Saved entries
##############################

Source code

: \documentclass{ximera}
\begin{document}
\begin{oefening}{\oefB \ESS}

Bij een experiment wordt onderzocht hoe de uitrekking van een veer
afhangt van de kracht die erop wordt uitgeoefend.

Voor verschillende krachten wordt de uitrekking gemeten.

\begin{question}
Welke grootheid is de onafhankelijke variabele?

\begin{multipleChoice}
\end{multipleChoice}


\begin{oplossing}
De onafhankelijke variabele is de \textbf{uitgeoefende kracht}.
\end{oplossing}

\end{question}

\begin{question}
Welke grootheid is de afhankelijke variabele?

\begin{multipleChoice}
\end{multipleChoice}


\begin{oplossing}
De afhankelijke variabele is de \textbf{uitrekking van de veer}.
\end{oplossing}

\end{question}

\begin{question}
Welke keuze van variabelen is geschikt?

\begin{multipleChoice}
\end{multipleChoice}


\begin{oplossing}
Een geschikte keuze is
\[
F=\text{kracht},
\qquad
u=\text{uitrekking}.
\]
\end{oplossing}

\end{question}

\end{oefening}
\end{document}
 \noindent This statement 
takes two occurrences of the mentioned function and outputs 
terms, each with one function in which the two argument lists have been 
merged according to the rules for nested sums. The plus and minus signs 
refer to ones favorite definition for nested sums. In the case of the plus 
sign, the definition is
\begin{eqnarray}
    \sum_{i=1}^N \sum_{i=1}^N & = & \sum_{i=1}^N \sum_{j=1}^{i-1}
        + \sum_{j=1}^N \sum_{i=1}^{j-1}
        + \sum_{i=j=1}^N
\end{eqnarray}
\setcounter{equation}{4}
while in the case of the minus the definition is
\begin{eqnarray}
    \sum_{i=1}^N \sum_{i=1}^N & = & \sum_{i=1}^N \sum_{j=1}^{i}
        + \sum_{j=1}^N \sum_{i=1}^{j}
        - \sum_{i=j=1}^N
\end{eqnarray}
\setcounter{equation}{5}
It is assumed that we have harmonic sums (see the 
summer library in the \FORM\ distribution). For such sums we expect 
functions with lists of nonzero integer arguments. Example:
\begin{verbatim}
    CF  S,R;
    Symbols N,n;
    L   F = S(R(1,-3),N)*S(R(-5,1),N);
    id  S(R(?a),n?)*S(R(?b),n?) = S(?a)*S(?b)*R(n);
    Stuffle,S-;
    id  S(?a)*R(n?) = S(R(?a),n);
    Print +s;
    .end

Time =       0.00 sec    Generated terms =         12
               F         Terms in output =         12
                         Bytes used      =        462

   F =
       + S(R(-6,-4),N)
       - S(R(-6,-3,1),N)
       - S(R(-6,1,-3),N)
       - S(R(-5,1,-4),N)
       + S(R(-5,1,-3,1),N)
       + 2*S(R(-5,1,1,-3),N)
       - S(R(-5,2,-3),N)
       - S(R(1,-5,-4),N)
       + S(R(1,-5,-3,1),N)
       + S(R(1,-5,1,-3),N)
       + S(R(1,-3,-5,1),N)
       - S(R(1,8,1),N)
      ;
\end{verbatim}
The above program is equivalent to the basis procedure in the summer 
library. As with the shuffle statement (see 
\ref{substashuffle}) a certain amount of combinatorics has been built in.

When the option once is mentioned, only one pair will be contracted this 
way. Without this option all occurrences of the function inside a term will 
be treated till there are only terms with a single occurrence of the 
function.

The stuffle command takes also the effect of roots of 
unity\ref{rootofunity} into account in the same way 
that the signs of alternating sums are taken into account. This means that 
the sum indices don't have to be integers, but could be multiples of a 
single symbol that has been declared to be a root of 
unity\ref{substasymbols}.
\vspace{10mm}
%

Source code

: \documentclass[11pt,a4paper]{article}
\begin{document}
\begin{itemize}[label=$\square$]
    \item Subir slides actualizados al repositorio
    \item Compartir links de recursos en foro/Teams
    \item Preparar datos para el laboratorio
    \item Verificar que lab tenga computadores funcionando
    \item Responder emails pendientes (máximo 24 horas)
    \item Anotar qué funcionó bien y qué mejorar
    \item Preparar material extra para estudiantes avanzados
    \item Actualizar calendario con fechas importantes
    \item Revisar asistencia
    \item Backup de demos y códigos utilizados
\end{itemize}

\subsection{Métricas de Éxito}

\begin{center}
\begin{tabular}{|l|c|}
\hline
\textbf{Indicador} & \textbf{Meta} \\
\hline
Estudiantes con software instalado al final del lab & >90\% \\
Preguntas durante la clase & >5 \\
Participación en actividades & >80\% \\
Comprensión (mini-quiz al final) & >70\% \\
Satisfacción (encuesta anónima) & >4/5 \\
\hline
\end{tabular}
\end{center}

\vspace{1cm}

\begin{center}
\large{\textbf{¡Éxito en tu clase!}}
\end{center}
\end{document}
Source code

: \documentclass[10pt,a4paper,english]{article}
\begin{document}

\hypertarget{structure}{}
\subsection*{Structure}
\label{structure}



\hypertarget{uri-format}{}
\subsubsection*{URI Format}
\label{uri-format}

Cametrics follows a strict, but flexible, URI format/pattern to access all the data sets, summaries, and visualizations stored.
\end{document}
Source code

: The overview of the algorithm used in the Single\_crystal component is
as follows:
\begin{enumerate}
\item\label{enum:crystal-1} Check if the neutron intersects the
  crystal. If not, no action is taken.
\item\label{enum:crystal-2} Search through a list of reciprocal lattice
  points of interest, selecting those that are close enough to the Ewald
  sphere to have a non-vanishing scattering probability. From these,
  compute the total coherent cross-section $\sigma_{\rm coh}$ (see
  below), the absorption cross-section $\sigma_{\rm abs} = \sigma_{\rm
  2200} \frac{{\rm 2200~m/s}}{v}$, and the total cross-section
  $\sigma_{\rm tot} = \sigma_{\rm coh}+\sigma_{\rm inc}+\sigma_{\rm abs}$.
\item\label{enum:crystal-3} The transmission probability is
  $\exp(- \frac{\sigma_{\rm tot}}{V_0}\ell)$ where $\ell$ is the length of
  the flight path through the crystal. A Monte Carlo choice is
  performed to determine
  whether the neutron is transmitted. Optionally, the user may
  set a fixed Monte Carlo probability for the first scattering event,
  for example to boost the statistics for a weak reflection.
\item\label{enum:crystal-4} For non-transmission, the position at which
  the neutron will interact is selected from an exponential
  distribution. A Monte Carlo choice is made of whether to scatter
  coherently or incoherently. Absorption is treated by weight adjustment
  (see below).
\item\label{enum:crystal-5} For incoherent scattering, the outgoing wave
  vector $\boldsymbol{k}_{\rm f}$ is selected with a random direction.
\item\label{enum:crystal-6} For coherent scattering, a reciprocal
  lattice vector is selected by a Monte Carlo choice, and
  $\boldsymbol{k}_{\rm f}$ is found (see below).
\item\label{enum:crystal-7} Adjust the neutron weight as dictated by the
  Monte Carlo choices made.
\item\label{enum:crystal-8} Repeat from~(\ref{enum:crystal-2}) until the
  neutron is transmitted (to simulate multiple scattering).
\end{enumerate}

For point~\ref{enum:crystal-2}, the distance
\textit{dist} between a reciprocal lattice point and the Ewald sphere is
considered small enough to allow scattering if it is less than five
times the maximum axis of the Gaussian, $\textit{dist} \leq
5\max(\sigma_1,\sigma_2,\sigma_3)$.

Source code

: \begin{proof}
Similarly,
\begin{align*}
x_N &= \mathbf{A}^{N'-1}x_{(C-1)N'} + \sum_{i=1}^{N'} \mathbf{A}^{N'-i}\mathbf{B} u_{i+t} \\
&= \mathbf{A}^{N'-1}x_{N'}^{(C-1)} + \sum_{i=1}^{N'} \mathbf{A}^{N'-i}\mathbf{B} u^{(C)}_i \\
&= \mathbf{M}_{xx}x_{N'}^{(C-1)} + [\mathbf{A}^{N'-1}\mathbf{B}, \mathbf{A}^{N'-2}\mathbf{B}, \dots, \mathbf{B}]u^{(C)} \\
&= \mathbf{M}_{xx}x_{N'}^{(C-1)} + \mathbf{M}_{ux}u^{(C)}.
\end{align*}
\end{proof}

##############################

What is required: Among the entries above, find the line with "sphere to have" and the line with "the total cross-section"; give again exactly these two lines and all lines between them.

Task solution:
  sphere to have a non-vanishing scattering probability. From these,
  compute the total coherent cross-section $\sigma_{\rm coh}$ (see
  below), the absorption cross-section $\sigma_{\rm abs} = \sigma_{\rm
  2200} \frac{{\rm 2200~m/s}}{v}$, and the total cross-section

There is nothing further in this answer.